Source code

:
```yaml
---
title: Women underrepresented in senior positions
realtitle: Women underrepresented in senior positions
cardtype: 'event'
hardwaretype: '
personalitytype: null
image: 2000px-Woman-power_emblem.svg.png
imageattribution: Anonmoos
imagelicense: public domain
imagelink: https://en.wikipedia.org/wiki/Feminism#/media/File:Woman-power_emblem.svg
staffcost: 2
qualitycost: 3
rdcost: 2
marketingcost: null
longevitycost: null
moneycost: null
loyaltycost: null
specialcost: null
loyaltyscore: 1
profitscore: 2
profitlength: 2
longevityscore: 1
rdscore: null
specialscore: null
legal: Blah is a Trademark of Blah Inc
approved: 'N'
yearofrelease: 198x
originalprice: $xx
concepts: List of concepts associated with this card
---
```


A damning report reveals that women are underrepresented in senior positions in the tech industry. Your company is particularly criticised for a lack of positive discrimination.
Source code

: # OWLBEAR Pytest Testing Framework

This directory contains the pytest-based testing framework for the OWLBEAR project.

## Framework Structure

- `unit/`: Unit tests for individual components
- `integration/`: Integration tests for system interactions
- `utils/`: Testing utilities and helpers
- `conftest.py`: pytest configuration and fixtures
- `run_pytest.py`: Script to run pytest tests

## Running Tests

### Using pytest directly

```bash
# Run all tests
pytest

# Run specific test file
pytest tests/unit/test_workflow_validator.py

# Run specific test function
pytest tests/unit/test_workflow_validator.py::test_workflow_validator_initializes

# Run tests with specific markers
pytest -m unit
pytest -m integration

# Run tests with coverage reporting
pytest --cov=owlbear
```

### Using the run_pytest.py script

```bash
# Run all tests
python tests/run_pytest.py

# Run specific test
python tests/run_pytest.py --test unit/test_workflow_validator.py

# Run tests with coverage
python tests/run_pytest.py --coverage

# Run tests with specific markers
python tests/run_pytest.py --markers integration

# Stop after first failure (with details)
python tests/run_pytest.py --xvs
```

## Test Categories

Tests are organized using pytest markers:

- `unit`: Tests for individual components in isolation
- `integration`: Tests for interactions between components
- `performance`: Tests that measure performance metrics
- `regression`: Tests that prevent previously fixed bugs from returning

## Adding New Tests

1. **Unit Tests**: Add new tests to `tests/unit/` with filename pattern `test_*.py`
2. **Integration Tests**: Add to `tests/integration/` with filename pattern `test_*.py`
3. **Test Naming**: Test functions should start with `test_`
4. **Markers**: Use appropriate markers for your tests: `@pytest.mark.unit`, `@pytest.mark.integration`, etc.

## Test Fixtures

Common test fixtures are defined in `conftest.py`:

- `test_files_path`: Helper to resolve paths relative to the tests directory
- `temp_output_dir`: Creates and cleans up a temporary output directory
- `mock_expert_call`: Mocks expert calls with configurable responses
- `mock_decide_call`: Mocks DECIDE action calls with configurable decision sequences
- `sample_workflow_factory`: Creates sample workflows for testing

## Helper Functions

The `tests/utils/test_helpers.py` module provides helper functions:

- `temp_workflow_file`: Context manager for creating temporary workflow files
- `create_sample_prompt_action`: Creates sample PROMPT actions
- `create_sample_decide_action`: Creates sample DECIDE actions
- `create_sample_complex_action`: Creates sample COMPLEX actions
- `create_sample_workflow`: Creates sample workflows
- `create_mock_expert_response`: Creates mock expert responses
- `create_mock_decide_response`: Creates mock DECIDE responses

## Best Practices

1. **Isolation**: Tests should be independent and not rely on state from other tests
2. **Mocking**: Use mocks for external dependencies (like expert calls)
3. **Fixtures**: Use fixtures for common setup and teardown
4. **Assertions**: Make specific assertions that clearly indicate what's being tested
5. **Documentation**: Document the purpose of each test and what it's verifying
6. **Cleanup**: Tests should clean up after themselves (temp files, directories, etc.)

> What you are asked to do
Working from the records above, write out verbatim only the lines from the line containing "4. **Markers**: Use" through the line containing "5. **Documentation**: Document".

> Answer section
4. **Markers**: Use appropriate markers for your tests: `@pytest.mark.unit`, `@pytest.mark.integration`, etc.

## Test Fixtures

Common test fixtures are defined in `conftest.py`:

- `test_files_path`: Helper to resolve paths relative to the tests directory
- `temp_output_dir`: Creates and cleans up a temporary output directory
- `mock_expert_call`: Mocks expert calls with configurable responses
- `mock_decide_call`: Mocks DECIDE action calls with configurable decision sequences
- `sample_workflow_factory`: Creates sample workflows for testing

## Helper Functions

The `tests/utils/test_helpers.py` module provides helper functions:

- `temp_workflow_file`: Context manager for creating temporary workflow files
- `create_sample_prompt_action`: Creates sample PROMPT actions
- `create_sample_decide_action`: Creates sample DECIDE actions
- `create_sample_complex_action`: Creates sample COMPLEX actions
- `create_sample_workflow`: Creates sample workflows
- `create_mock_expert_response`: Creates mock expert responses
- `create_mock_decide_response`: Creates mock DECIDE responses

## Best Practices

1. **Isolation**: Tests should be independent and not rely on state from other tests
2. **Mocking**: Use mocks for external dependencies (like expert calls)
3. **Fixtures**: Use fixtures for common setup and teardown
4. **Assertions**: Make specific assertions that clearly indicate what's being tested
5. **Documentation**: Document the purpose of each test and what it's verifying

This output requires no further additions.